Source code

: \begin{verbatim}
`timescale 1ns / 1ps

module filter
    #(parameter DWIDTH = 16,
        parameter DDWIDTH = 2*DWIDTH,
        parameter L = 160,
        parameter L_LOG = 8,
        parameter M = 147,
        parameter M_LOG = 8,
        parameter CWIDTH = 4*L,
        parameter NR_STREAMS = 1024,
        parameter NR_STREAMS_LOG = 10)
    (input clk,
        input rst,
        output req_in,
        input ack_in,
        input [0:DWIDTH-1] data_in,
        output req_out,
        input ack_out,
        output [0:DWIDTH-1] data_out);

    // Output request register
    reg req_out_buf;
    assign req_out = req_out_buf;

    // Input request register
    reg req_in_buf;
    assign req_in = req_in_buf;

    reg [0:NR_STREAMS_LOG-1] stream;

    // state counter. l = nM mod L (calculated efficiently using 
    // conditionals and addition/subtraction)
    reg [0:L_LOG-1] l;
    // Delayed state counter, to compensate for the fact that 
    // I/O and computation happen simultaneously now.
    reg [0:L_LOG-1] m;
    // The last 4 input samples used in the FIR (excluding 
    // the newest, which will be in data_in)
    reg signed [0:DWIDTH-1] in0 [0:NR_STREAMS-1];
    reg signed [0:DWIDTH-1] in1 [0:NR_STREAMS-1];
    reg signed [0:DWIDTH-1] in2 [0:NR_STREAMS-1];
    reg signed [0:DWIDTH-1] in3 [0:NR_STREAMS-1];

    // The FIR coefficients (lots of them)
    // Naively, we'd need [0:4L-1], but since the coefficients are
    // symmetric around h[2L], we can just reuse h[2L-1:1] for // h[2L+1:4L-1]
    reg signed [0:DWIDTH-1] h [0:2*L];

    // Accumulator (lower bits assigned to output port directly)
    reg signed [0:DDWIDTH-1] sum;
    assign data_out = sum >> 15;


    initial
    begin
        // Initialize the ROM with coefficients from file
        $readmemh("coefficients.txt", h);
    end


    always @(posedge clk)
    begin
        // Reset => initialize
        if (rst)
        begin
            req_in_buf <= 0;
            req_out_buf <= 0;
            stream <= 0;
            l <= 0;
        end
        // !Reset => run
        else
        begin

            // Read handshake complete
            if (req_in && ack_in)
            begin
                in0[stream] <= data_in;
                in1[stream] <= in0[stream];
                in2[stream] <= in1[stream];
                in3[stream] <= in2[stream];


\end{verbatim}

▶ TASK REQUIREMENTS
Output should match, line for line, the stretch of the material above from the line holding "(calculated efficiently using" through the line holding "the FIR (excluding".

▶ ANSWER BOX
    // state counter. l = nM mod L (calculated efficiently using 
    // conditionals and addition/subtraction)
    reg [0:L_LOG-1] l;
    // Delayed state counter, to compensate for the fact that 
    // I/O and computation happen simultaneously now.
    reg [0:L_LOG-1] m;
    // The last 4 input samples used in the FIR (excluding 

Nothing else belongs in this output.